This is really a dramatic change from the explosion of past years."
In fact, the surprising possibility that there may now be more people
trying to kick habits and fewer getting hooked is beginning to be borne
out by statistics on cocaine abuse. According to NIDA, of the 35 million
Americans who were users (defined as those who used drugs 20 days out of
the month immediately preceding the survey) of illicit drugs in 1982, 4.1
million used cocaine-down from 4.5 million in 1979. And government
surveys indicate that between 1976 and 1981 there was an astounding 600
percent increase in the number of Americans who sought help for cocaine
abuse in publicly funded programs. While there are no available
statistics that reflect a surge of enrollment in the private programs
that coke users prefer, experts also noted that reported membership in
Alcoholics Anonymous-which has become increasingly involved with cocaine
abuse-has more than tripled since 1968, from 170,000 to a total of
586,000.
Candor: By all accounts, the "getting straight" movement began with an
unlikely addict: former First Lady Betty Ford, who courageously announced
in 1978 that she was about to enter a hospital for treatment to combat
her dependency on alcohol and painkillers. Most drug counselors agree
that just as Mrs. Ford’s candor about her mastectomy a few years earlier
made it much easier for other American women to handle their own
struggles with breast cancer, her public acknowledgment of her addiction
to alcohol and drugs took away a great deal of the stigma and shame
attached to those problems. "Betty Ford has done more to get people in
treatment than any government program," declares Dr. David Smith, who in
1967 founded-and still runs-the Haight-Ashbury Free Medical Clinic in San
Francisco. Adds Larry Meredith, program chief of San Francisco’s
Community Substance Abuse Services: "Betty Ford made it okay and
respectable-almost in vogue-to have a problem and deal with it. She has
been a national treasure."
But she was only the beginning. After she went public with her problem, a
stream of similar announcements from politicians, athletes and especially
entertainers quickly swelled to a flood, as every actor in Hollywood
suddenly seemed to be queuing up for a chance to confess all on "Good
Morning, America." Several-including recovered alcoholics Jason Robards
and Daniel Travanti, star of NBC’s popular "Hill Street Blues"-have taken
an active role in the crusade to help other alcoholics; both gave up the
bottle in 1973. Some celebrities, like Elizabeth Taylor and Johnny
Cash-who both went for treatment to the Betty Ford Center that opened in
1982 at the Eisenhower Medical Center near Palm Springs, Calif.- put out
forthright press releases that 10 years ago would probably have
euphemistically alluded to a hospitalization for "gastritis." Others,
like comedian Richard Pryor, spoke out only after their drug or alcohol
problems landed them in public trouble.
Athletes, the cherished role models of youth, were also catapulted out of
the closet. A claim that 75 percent of National Basketball Association
players dabbled in cocaine proved exaggerated-but the image conscious
league and its players’ union did adopt the strongest antidrug code in
pro sports. Former Super Bowl heroes like Washington Redskins safety Tony
Peters and Cincinnati Bengals runner Pete Johnson were caught in the
cocaine glare. In baseball, Kansas City outfielder Willie Wilson has been
wearing earplugs to keep out the gibes of fans who resent his conviction
and jail term for possession.
Whether they resorted to public confession, intensive treatment or
earplugs, the celebrities who went public probably opened the straight
road to many of their admirers. Says Dr. Carlton Turner, special
assistant to the president on drug-abuse policy: "When someone with a
position of influence or name recognition says, ‘I have a drug problem,’

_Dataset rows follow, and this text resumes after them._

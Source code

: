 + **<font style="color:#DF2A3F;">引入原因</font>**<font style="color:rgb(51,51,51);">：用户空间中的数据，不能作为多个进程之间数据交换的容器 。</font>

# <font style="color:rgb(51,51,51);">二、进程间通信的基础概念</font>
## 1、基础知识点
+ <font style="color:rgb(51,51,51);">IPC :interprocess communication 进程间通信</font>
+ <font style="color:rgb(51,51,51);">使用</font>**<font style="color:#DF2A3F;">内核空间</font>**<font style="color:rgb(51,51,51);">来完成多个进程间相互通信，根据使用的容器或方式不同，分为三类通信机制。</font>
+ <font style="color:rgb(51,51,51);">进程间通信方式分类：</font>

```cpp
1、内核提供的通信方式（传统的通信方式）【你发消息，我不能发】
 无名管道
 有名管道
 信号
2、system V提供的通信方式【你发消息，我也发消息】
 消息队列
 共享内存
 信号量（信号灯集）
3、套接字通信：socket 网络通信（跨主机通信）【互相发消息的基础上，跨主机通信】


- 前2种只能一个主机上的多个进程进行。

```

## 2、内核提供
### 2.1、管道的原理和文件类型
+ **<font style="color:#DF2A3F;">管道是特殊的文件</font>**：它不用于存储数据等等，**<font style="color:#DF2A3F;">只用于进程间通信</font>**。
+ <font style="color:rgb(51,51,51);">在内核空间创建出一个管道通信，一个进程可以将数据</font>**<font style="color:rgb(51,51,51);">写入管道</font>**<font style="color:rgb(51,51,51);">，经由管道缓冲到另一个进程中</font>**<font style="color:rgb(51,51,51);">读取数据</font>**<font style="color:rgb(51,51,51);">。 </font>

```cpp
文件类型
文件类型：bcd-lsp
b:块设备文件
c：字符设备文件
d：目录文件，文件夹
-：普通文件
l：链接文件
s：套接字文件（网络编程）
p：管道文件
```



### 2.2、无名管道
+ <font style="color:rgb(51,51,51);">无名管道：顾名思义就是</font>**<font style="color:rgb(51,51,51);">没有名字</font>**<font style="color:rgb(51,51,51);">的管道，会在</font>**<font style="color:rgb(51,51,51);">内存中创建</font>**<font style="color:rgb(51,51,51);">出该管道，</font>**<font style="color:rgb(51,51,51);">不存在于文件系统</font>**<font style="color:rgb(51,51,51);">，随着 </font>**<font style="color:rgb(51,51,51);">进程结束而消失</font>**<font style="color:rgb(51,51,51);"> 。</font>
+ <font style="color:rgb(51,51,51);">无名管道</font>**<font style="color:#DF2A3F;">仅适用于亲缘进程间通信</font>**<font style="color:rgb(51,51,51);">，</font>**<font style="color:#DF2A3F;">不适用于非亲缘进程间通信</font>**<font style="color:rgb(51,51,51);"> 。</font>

it gives a lot of other people the courage to do the same."
One of those people is Julie, 29, a story editor for a film-production
company in Hollywood, who 11 months ago joined Cocaine Anonymous and
kicked a heavy cocaine and alcohol habit that was destroying her life.
Julie exemplifies several significant trends that characterize a new
breed of addicts who are showing up for treatment: she is a woman, she
was addicted to more than one drug and she sought treatment in a program
based on Alcoholics Anonymous, the venerable organization founded in 1935
to help alcoholics stay sober through mutual support, self-examination
and spiritual guidance. Also like Julie, a growing number of the men and
women who are flocking to alcohol and drug (A and D) rehabilitation
programs are educated members of the upper-middle class: doctors,
lawyers, bankers and other professionals.

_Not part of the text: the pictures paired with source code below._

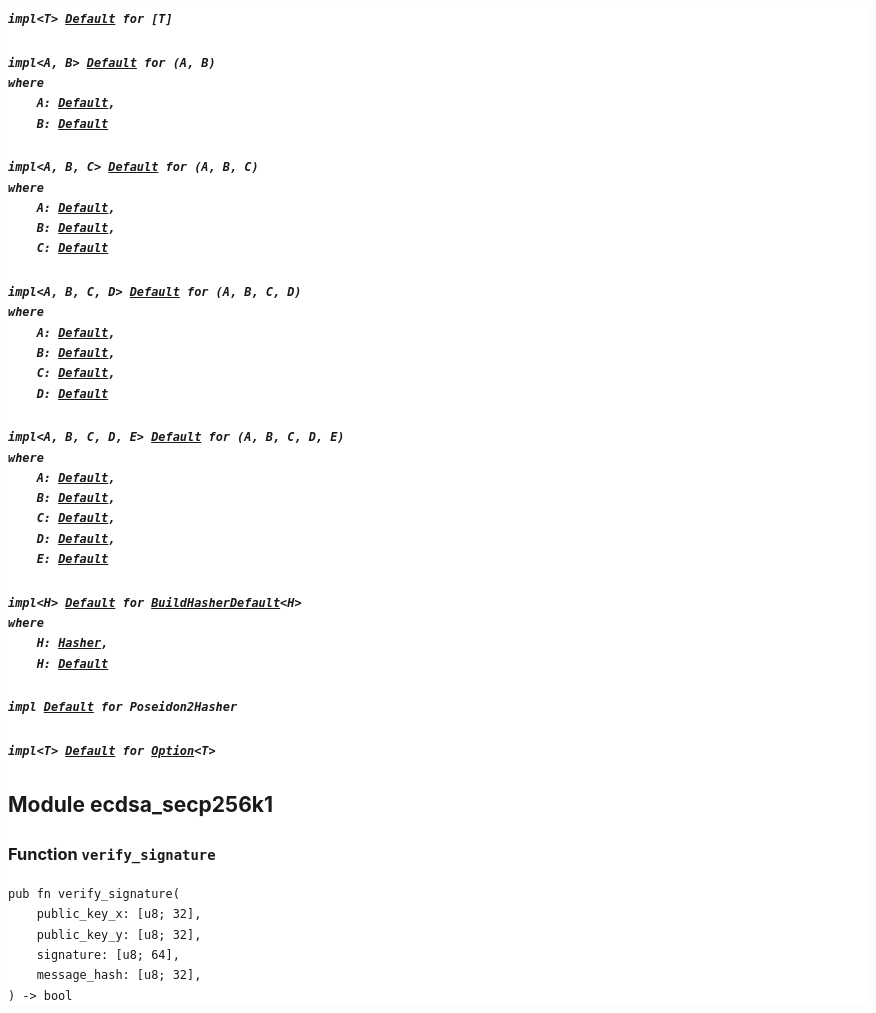 <h5><pre><code>impl&lt;T&gt; <a href="#Default">Default</a> for [T]</code></pre></h5>

<h5><pre><code>impl&lt;A, B&gt; <a href="#Default">Default</a> for (A, B)
where
    A: <a href="#Default">Default</a>,
    B: <a href="#Default">Default</a>
</code></pre></h5>

<h5><pre><code>impl&lt;A, B, C&gt; <a href="#Default">Default</a> for (A, B, C)
where
    A: <a href="#Default">Default</a>,
    B: <a href="#Default">Default</a>,
    C: <a href="#Default">Default</a>
</code></pre></h5>

<h5><pre><code>impl&lt;A, B, C, D&gt; <a href="#Default">Default</a> for (A, B, C, D)
where
    A: <a href="#Default">Default</a>,
    B: <a href="#Default">Default</a>,
    C: <a href="#Default">Default</a>,
    D: <a href="#Default">Default</a>
</code></pre></h5>

<h5><pre><code>impl&lt;A, B, C, D, E&gt; <a href="#Default">Default</a> for (A, B, C, D, E)
where
    A: <a href="#Default">Default</a>,
    B: <a href="#Default">Default</a>,
    C: <a href="#Default">Default</a>,
    D: <a href="#Default">Default</a>,
    E: <a href="#Default">Default</a>
</code></pre></h5>

<h5><pre><code>impl&lt;H&gt; <a href="#Default">Default</a> for <a href="#BuildHasherDefault">BuildHasherDefault</a>&lt;H&gt;
where
    H: <a href="#Hasher">Hasher</a>,
    H: <a href="#Default">Default</a>
</code></pre></h5>

<h5><pre><code>impl <a href="#Default">Default</a> for Poseidon2Hasher</code></pre></h5>

<h5><pre><code>impl&lt;T&gt; <a href="#Default">Default</a> for <a href="#Option">Option</a>&lt;T&gt;</code></pre></h5>

## Module ecdsa_secp256k1

### Function `verify_signature`

<pre><code>pub fn verify_signature(
    public_key_x: [u8; 32],
    public_key_y: [u8; 32],
    signature: [u8; 64],
    message_hash: [u8; 32],
) -> bool</code></pre>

Mixers: They seek help in a wide variety of settings, ranging from church
basements to locked units in psychiatric hospitals to cabins with
breathtaking views. But what distinguishes them most from an earlier
generation of addicts is "polyabuse," the current medical buzzword that
describes their dependency on a combination of alcohol and drugs, or on
more than one chemical substance.
An estimated 10 million Americans are problem drinkers. "But it’s very
hard to find a pure alcoholic these days," notes Paul Sherman, a Rye,
N.Y., consultant on executive substance abuse. "Most of them are mixers,"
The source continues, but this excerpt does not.